:: WHAT THE TASK ASKS ::
Set down each record below precisely, skipping the pictures.
** Opening RECORD EXCERPTS block **
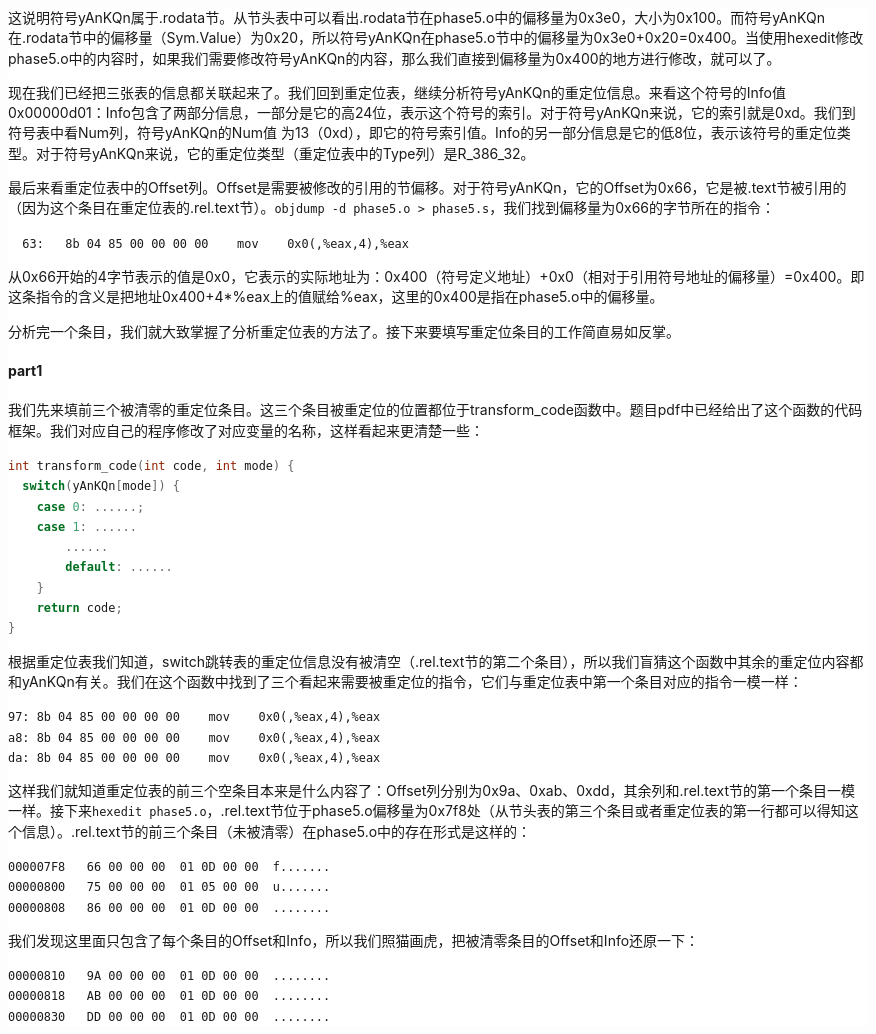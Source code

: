 这说明符号yAnKQn属于.rodata节。从节头表中可以看出.rodata节在phase5.o中的偏移量为0x3e0，大小为0x100。而符号yAnKQn在.rodata节中的偏移量（Sym.Value）为0x20，所以符号yAnKQn在phase5.o节中的偏移量为0x3e0+0x20=0x400。当使用hexedit修改phase5.o中的内容时，如果我们需要修改符号yAnKQn的内容，那么我们直接到偏移量为0x400的地方进行修改，就可以了。

现在我们已经把三张表的信息都关联起来了。我们回到重定位表，继续分析符号yAnKQn的重定位信息。来看这个符号的Info值0x00000d01：Info包含了两部分信息，一部分是它的高24位，表示这个符号的索引。对于符号yAnKQn来说，它的索引就是0xd。我们到符号表中看Num列，符号yAnKQn的Num值 为13（0xd），即它的符号索引值。Info的另一部分信息是它的低8位，表示该符号的重定位类型。对于符号yAnKQn来说，它的重定位类型（重定位表中的Type列）是R_386_32。

最后来看重定位表中的Offset列。Offset是需要被修改的引用的节偏移。对于符号yAnKQn，它的Offset为0x66，它是被.text节被引用的（因为这个条目在重定位表的.rel.text节）。`objdump -d phase5.o > phase5.s`，我们找到偏移量为0x66的字节所在的指令：

```assembly
  63:	8b 04 85 00 00 00 00 	mov    0x0(,%eax,4),%eax
```

从0x66开始的4字节表示的值是0x0，它表示的实际地址为：0x400（符号定义地址）+0x0（相对于引用符号地址的偏移量）=0x400。即这条指令的含义是把地址0x400+4*%eax上的值赋给%eax，这里的0x400是指在phase5.o中的偏移量。

分析完一个条目，我们就大致掌握了分析重定位表的方法了。接下来要填写重定位条目的工作简直易如反掌。

#### part1

我们先来填前三个被清零的重定位条目。这三个条目被重定位的位置都位于transform_code函数中。题目pdf中已经给出了这个函数的代码框架。我们对应自己的程序修改了对应变量的名称，这样看起来更清楚一些：

```c
int transform_code(int code, int mode) {
  switch(yAnKQn[mode]) {
    case 0: ......;
    case 1: ......
		......
		default: ......
	}
	return code;
}
```

根据重定位表我们知道，switch跳转表的重定位信息没有被清空（.rel.text节的第二个条目），所以我们盲猜这个函数中其余的重定位内容都和yAnKQn有关。我们在这个函数中找到了三个看起来需要被重定位的指令，它们与重定位表中第一个条目对应的指令一模一样：

```assembly
97:	8b 04 85 00 00 00 00 	mov    0x0(,%eax,4),%eax
a8:	8b 04 85 00 00 00 00 	mov    0x0(,%eax,4),%eax
da:	8b 04 85 00 00 00 00 	mov    0x0(,%eax,4),%eax
```

这样我们就知道重定位表的前三个空条目本来是什么内容了：Offset列分别为0x9a、0xab、0xdd，其余列和.rel.text节的第一个条目一模一样。接下来`hexedit phase5.o`，.rel.text节位于phase5.o偏移量为0x7f8处（从节头表的第三个条目或者重定位表的第一行都可以得知这个信息）。.rel.text节的前三个条目（未被清零）在phase5.o中的存在形式是这样的：

```
000007F8   66 00 00 00  01 0D 00 00  f.......
00000800   75 00 00 00  01 05 00 00  u.......
00000808   86 00 00 00  01 0D 00 00  ........
```

我们发现这里面只包含了每个条目的Offset和Info，所以我们照猫画虎，把被清零条目的Offset和Info还原一下：

```
00000810   9A 00 00 00  01 0D 00 00  ........
00000818   AB 00 00 00  01 0D 00 00  ........
00000830   DD 00 00 00  01 0D 00 00  ........
```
** Closing RECORD EXCERPTS block **
:: ANSWER FOR THE TASK ::
Source code

: 这说明符号yAnKQn属于.rodata节。从节头表中可以看出.rodata节在phase5.o中的偏移量为0x3e0，大小为0x100。而符号yAnKQn在.rodata节中的偏移量（Sym.Value）为0x20，所以符号yAnKQn在phase5.o节中的偏移量为0x3e0+0x20=0x400。当使用hexedit修改phase5.o中的内容时，如果我们需要修改符号yAnKQn的内容，那么我们直接到偏移量为0x400的地方进行修改，就可以了。

现在我们已经把三张表的信息都关联起来了。我们回到重定位表，继续分析符号yAnKQn的重定位信息。来看这个符号的Info值0x00000d01：Info包含了两部分信息，一部分是它的高24位，表示这个符号的索引。对于符号yAnKQn来说，它的索引就是0xd。我们到符号表中看Num列，符号yAnKQn的Num值 为13（0xd），即它的符号索引值。Info的另一部分信息是它的低8位，表示该符号的重定位类型。对于符号yAnKQn来说，它的重定位类型（重定位表中的Type列）是R_386_32。

最后来看重定位表中的Offset列。Offset是需要被修改的引用的节偏移。对于符号yAnKQn，它的Offset为0x66，它是被.text节被引用的（因为这个条目在重定位表的.rel.text节）。`objdump -d phase5.o > phase5.s`，我们找到偏移量为0x66的字节所在的指令：

```assembly
  63:	8b 04 85 00 00 00 00 	mov    0x0(,%eax,4),%eax
```

从0x66开始的4字节表示的值是0x0，它表示的实际地址为：0x400（符号定义地址）+0x0（相对于引用符号地址的偏移量）=0x400。即这条指令的含义是把地址0x400+4*%eax上的值赋给%eax，这里的0x400是指在phase5.o中的偏移量。

分析完一个条目，我们就大致掌握了分析重定位表的方法了。接下来要填写重定位条目的工作简直易如反掌。

#### part1

我们先来填前三个被清零的重定位条目。这三个条目被重定位的位置都位于transform_code函数中。题目pdf中已经给出了这个函数的代码框架。我们对应自己的程序修改了对应变量的名称，这样看起来更清楚一些：

```c
int transform_code(int code, int mode) {
  switch(yAnKQn[mode]) {
    case 0: ......;
    case 1: ......
		......
		default: ......
	}
	return code;
}
```

根据重定位表我们知道，switch跳转表的重定位信息没有被清空（.rel.text节的第二个条目），所以我们盲猜这个函数中其余的重定位内容都和yAnKQn有关。我们在这个函数中找到了三个看起来需要被重定位的指令，它们与重定位表中第一个条目对应的指令一模一样：

```assembly
97:	8b 04 85 00 00 00 00 	mov    0x0(,%eax,4),%eax
a8:	8b 04 85 00 00 00 00 	mov    0x0(,%eax,4),%eax
da:	8b 04 85 00 00 00 00 	mov    0x0(,%eax,4),%eax
```

这样我们就知道重定位表的前三个空条目本来是什么内容了：Offset列分别为0x9a、0xab、0xdd，其余列和.rel.text节的第一个条目一模一样。接下来`hexedit phase5.o`，.rel.text节位于phase5.o偏移量为0x7f8处（从节头表的第三个条目或者重定位表的第一行都可以得知这个信息）。.rel.text节的前三个条目（未被清零）在phase5.o中的存在形式是这样的：

```
000007F8   66 00 00 00  01 0D 00 00  f.......
00000800   75 00 00 00  01 05 00 00  u.......
00000808   86 00 00 00  01 0D 00 00  ........
```

我们发现这里面只包含了每个条目的Offset和Info，所以我们照猫画虎，把被清零条目的Offset和Info还原一下：

```
00000810   9A 00 00 00  01 0D 00 00  ........
00000818   AB 00 00 00  01 0D 00 00  ........
00000830   DD 00 00 00  01 0D 00 00  ........
```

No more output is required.